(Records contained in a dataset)

=== Section Start ===

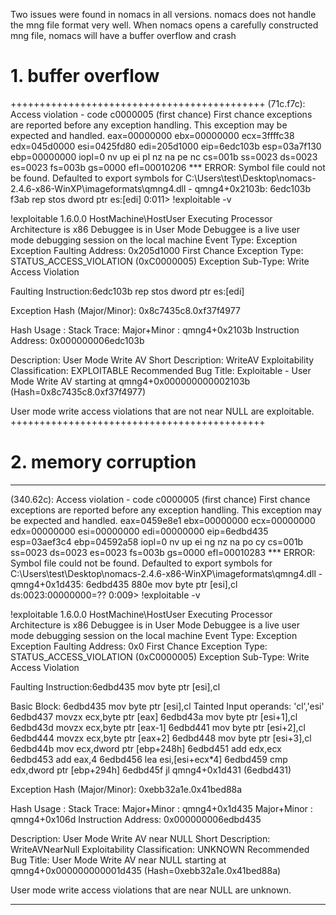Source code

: 



Two issues were found in nomacs in all versions.  nomacs does not handle the mng file format very well. When nomacs opens a carefully constructed mng file, nomacs will have a buffer overflow and crash




# 1.  buffer overflow
++++++++++++++++++++++++++++++++++++++++++++
(71c.f7c): Access violation - code c0000005 (first chance)
First chance exceptions are reported before any exception handling.
This exception may be expected and handled.
eax=00000000 ebx=00000000 ecx=3ffffc38 edx=045d0000 esi=0425fd80 edi=205d1000
eip=6edc103b esp=03a7f130 ebp=00000000 iopl=0         nv up ei pl nz na pe nc
cs=001b  ss=0023  ds=0023  es=0023  fs=003b  gs=0000             efl=00010206
*** ERROR: Symbol file could not be found.  Defaulted to export symbols for C:\Users\test\Desktop\nomacs-2.4.6-x86-WinXP\imageformats\qmng4.dll - 
qmng4+0x2103b:
6edc103b f3ab            rep stos dword ptr es:[edi]
0:011> !exploitable -v

!exploitable 1.6.0.0
HostMachine\HostUser
Executing Processor Architecture is x86
Debuggee is in User Mode
Debuggee is a live user mode debugging session on the local machine
Event Type: Exception
Exception Faulting Address: 0x205d1000
First Chance Exception Type: STATUS_ACCESS_VIOLATION (0xC0000005)
Exception Sub-Type: Write Access Violation

Faulting Instruction:6edc103b rep stos dword ptr es:[edi]

Exception Hash (Major/Minor): 0x8c7435c8.0xf37f4977

 Hash Usage : Stack Trace:
Major+Minor : qmng4+0x2103b
Instruction Address: 0x000000006edc103b

Description: User Mode Write AV
Short Description: WriteAV
Exploitability Classification: EXPLOITABLE
Recommended Bug Title: Exploitable - User Mode Write AV starting at qmng4+0x000000000002103b (Hash=0x8c7435c8.0xf37f4977)

User mode write access violations that are not near NULL are exploitable.
++++++++++++++++++++++++++++++++++++++++++++


# 2. memory corruption
*************************************************************************
(340.62c): Access violation - code c0000005 (first chance)
First chance exceptions are reported before any exception handling.
This exception may be expected and handled.
eax=0459e8e1 ebx=00000000 ecx=00000000 edx=00000000 esi=00000000 edi=00000000
eip=6edbd435 esp=03aef3c4 ebp=04592a58 iopl=0         nv up ei ng nz na po cy
cs=001b  ss=0023  ds=0023  es=0023  fs=003b  gs=0000             efl=00010283
*** ERROR: Symbol file could not be found.  Defaulted to export symbols for C:\Users\test\Desktop\nomacs-2.4.6-x86-WinXP\imageformats\qmng4.dll - 
qmng4+0x1d435:
6edbd435 880e            mov     byte ptr [esi],cl          ds:0023:00000000=??
0:009> !exploitable -v

!exploitable 1.6.0.0
HostMachine\HostUser
Executing Processor Architecture is x86
Debuggee is in User Mode
Debuggee is a live user mode debugging session on the local machine
Event Type: Exception
Exception Faulting Address: 0x0
First Chance Exception Type: STATUS_ACCESS_VIOLATION (0xC0000005)
Exception Sub-Type: Write Access Violation

Faulting Instruction:6edbd435 mov byte ptr [esi],cl

Basic Block:
    6edbd435 mov byte ptr [esi],cl
       Tainted Input operands: 'cl','esi'
    6edbd437 movzx ecx,byte ptr [eax]
    6edbd43a mov byte ptr [esi+1],cl
    6edbd43d movzx ecx,byte ptr [eax-1]
    6edbd441 mov byte ptr [esi+2],cl
    6edbd444 movzx ecx,byte ptr [eax+2]
    6edbd448 mov byte ptr [esi+3],cl
    6edbd44b mov ecx,dword ptr [ebp+248h]
    6edbd451 add edx,ecx
    6edbd453 add eax,4
    6edbd456 lea esi,[esi+ecx*4]
    6edbd459 cmp edx,dword ptr [ebp+294h]
    6edbd45f jl qmng4+0x1d431 (6edbd431)

Exception Hash (Major/Minor): 0xebb32a1e.0x41bed88a

 Hash Usage : Stack Trace:
Major+Minor : qmng4+0x1d435
Major+Minor : qmng4+0x106d
Instruction Address: 0x000000006edbd435

Description: User Mode Write AV near NULL
Short Description: WriteAVNearNull
Exploitability Classification: UNKNOWN
Recommended Bug Title: User Mode Write AV near NULL starting at qmng4+0x000000000001d435 (Hash=0xebb32a1e.0x41bed88a)

User mode write access violations that are near NULL are unknown.

*************************************************************************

=== Section End ===

What is required
Only these are to be transcribed: the line with "Major+Minor : qmng4+0x1d435" and every line after it through the last line of the entries, each exactly.

Reply to the exercise
Major+Minor : qmng4+0x1d435
Major+Minor : qmng4+0x106d
Instruction Address: 0x000000006edbd435

Description: User Mode Write AV near NULL
Short Description: WriteAVNearNull
Exploitability Classification: UNKNOWN
Recommended Bug Title: User Mode Write AV near NULL starting at qmng4+0x000000000001d435 (Hash=0xebb32a1e.0x41bed88a)

User mode write access violations that are near NULL are unknown.

*************************************************************************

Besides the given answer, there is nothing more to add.